Collected data
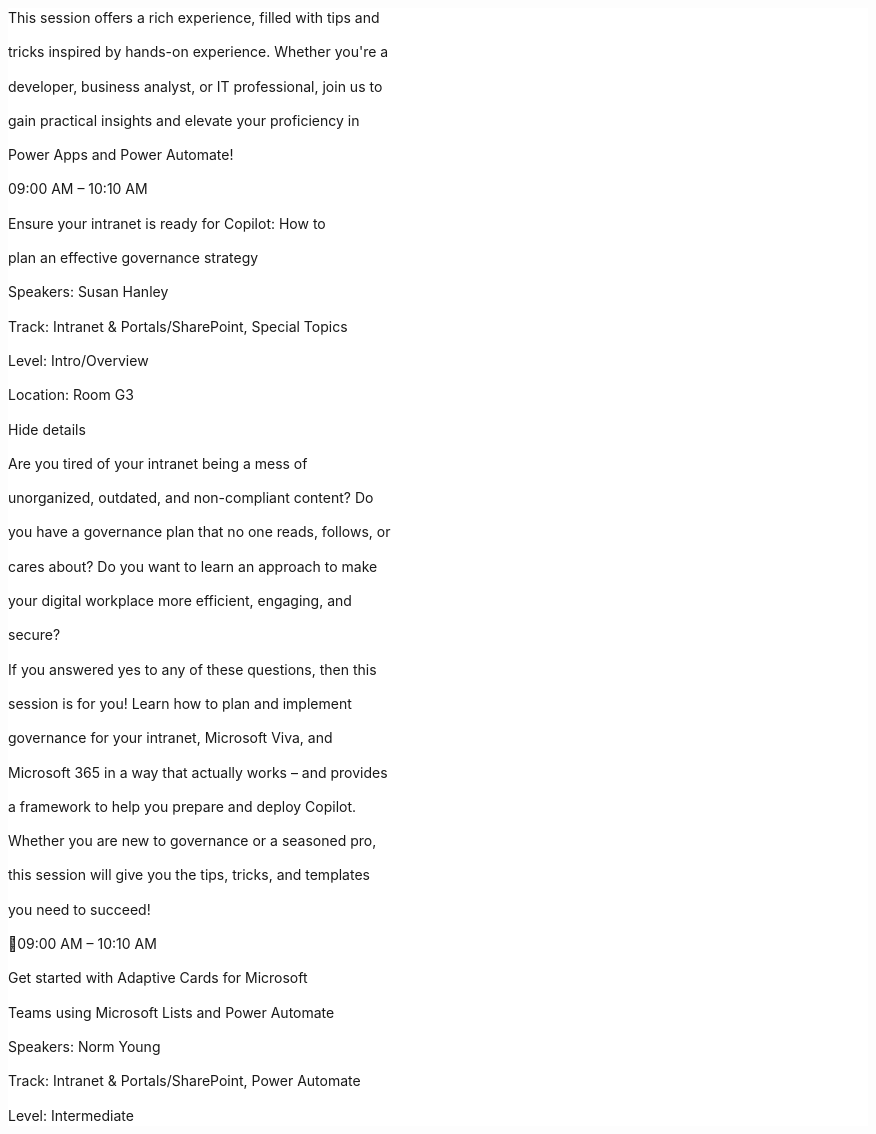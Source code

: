 This session offers a rich experience, filled with tips and

tricks inspired by hands-on experience. Whether you're a

developer, business analyst, or IT professional, join us to

gain practical insights and elevate your proficiency in

Power Apps and Power Automate!

09:00 AM – 10:10 AM

Ensure your intranet is ready for Copilot: How to

plan an effective governance strategy

Speakers: Susan Hanley

Track: Intranet & Portals/SharePoint, Special Topics

Level: Intro/Overview

Location: Room G3

Hide details

Are you tired of your intranet being a mess of

unorganized, outdated, and non-compliant content? Do

you have a governance plan that no one reads, follows, or

cares about? Do you want to learn an approach to make

your digital workplace more efficient, engaging, and

secure?

If you answered yes to any of these questions, then this

session is for you! Learn how to plan and implement

governance for your intranet, Microsoft Viva, and

Microsoft 365 in a way that actually works – and provides

a framework to help you prepare and deploy Copilot.

Whether you are new to governance or a seasoned pro,

this session will give you the tips, tricks, and templates

you need to succeed!

09:00 AM – 10:10 AM

Get started with Adaptive Cards for Microsoft

Teams using Microsoft Lists and Power Automate

Speakers: Norm Young

Track: Intranet & Portals/SharePoint, Power Automate

Level: Intermediate
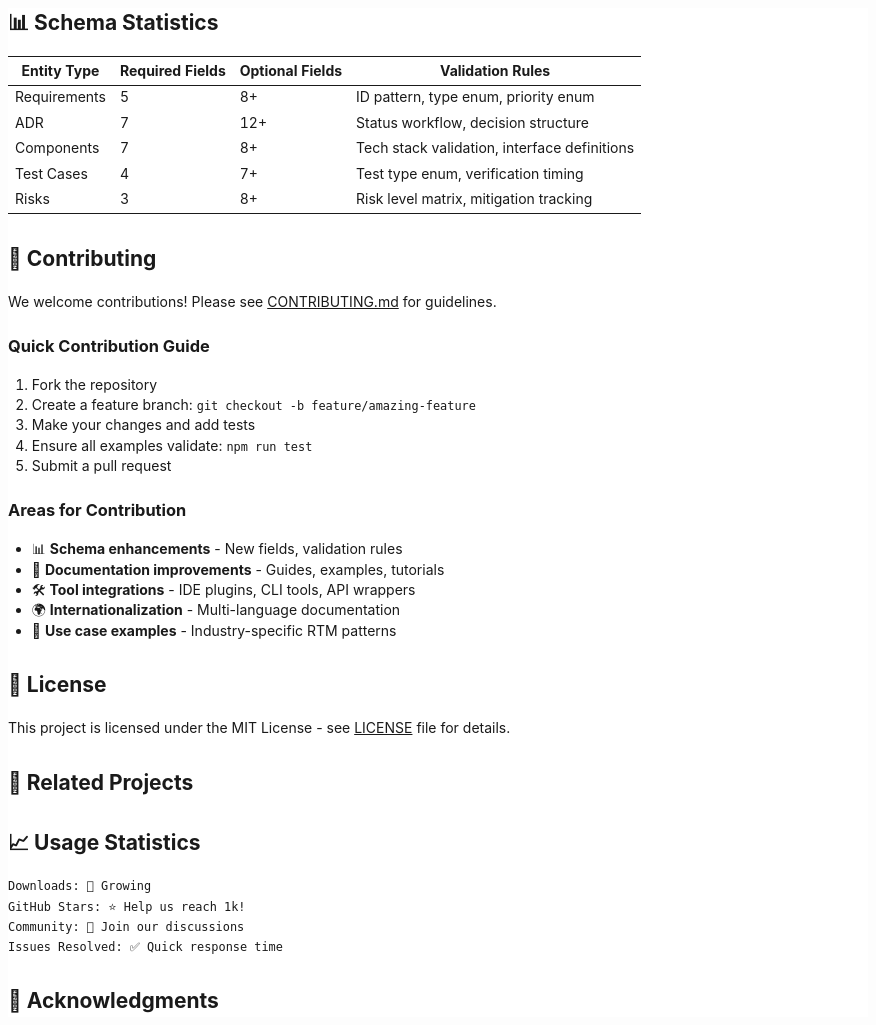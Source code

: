 ## 📊 Schema Statistics

| Entity Type | Required Fields | Optional Fields | Validation Rules |
|-------------|----------------|-----------------|------------------|
| Requirements | 5 | 8+ | ID pattern, type enum, priority enum |
| ADR | 7 | 12+ | Status workflow, decision structure |
| Components | 7 | 8+ | Tech stack validation, interface definitions |
| Test Cases | 4 | 7+ | Test type enum, verification timing |
| Risks | 3 | 8+ | Risk level matrix, mitigation tracking |

## 🤝 Contributing

We welcome contributions! Please see [CONTRIBUTING.md](CONTRIBUTING.md) for guidelines.

### Quick Contribution Guide

1. Fork the repository
2. Create a feature branch: `git checkout -b feature/amazing-feature`
3. Make your changes and add tests
4. Ensure all examples validate: `npm run test`
5. Submit a pull request

### Areas for Contribution

- 📊 **Schema enhancements** - New fields, validation rules
- 📝 **Documentation improvements** - Guides, examples, tutorials  
- 🛠️ **Tool integrations** - IDE plugins, CLI tools, API wrappers
- 🌍 **Internationalization** - Multi-language documentation
- 🎯 **Use case examples** - Industry-specific RTM patterns

## 📄 License

This project is licensed under the MIT License - see [LICENSE](LICENSE) file for details.

## 🔗 Related Projects

## 📈 Usage Statistics

``` text
Downloads: 🚀 Growing
GitHub Stars: ⭐ Help us reach 1k!
Community: 👥 Join our discussions
Issues Resolved: ✅ Quick response time
```

## 🙏 Acknowledgments
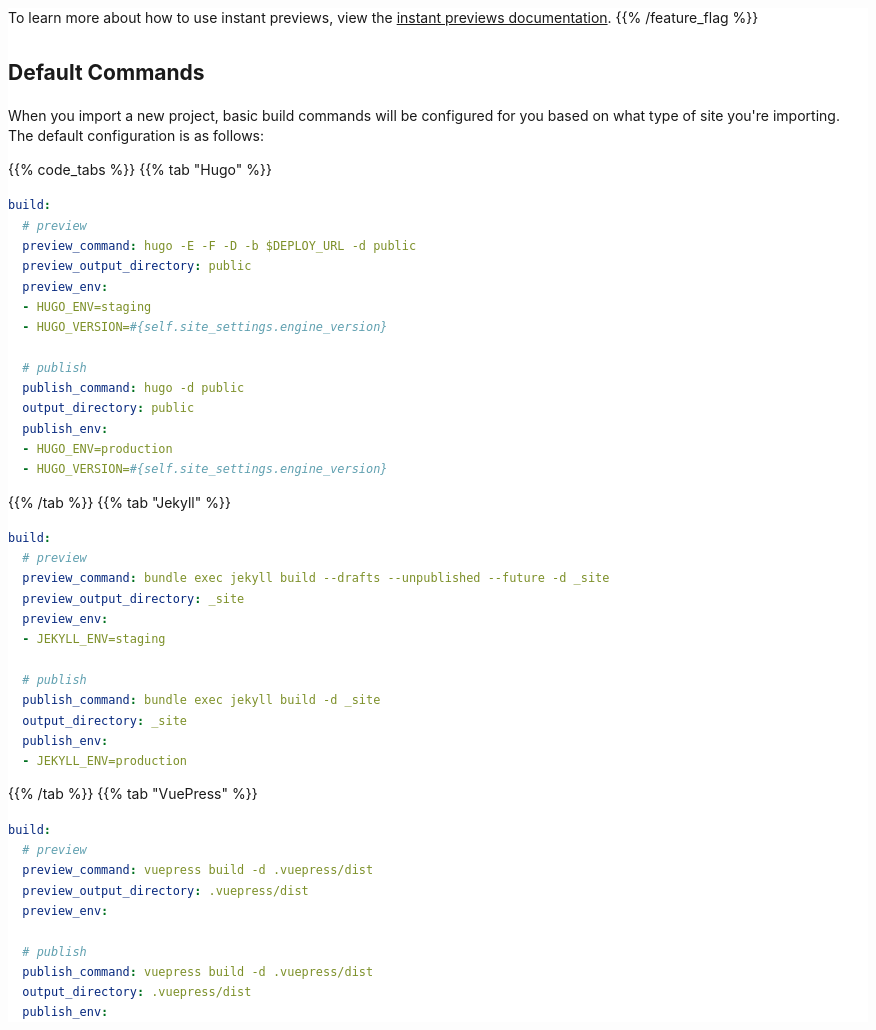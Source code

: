 To learn more about how to use instant previews, view the [instant previews documentation](/docs/instant-previews/).
{{% /feature_flag %}}

## Default Commands

When you import a new project, basic build commands will be configured for you based on what type of site you're importing. The default configuration is as follows:

{{% code_tabs %}}
{{% tab "Hugo" %}}

```yaml
build:
  # preview
  preview_command: hugo -E -F -D -b $DEPLOY_URL -d public
  preview_output_directory: public
  preview_env:
  - HUGO_ENV=staging
  - HUGO_VERSION=#{self.site_settings.engine_version}

  # publish
  publish_command: hugo -d public
  output_directory: public
  publish_env: 
  - HUGO_ENV=production
  - HUGO_VERSION=#{self.site_settings.engine_version}
```

{{% /tab %}}
{{% tab "Jekyll" %}}

```yaml
build:
  # preview
  preview_command: bundle exec jekyll build --drafts --unpublished --future -d _site
  preview_output_directory: _site
  preview_env:
  - JEKYLL_ENV=staging

  # publish
  publish_command: bundle exec jekyll build -d _site
  output_directory: _site
  publish_env: 
  - JEKYLL_ENV=production
```

{{% /tab %}}
{{% tab "VuePress" %}}

```yaml
build:
  # preview
  preview_command: vuepress build -d .vuepress/dist
  preview_output_directory: .vuepress/dist
  preview_env:

  # publish
  publish_command: vuepress build -d .vuepress/dist
  output_directory: .vuepress/dist
  publish_env: 
```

Work request: Look above for the line containing "1. Fork the repository" and the line containing "- 🛠️ **Tool integrations**". Transcribe both, with the lines between them, exactly.

Result of the task:
1. Fork the repository
2. Create a feature branch: `git checkout -b feature/amazing-feature`
3. Make your changes and add tests
4. Ensure all examples validate: `npm run test`
5. Submit a pull request

### Areas for Contribution

- 📊 **Schema enhancements** - New fields, validation rules
- 📝 **Documentation improvements** - Guides, examples, tutorials  
- 🛠️ **Tool integrations** - IDE plugins, CLI tools, API wrappers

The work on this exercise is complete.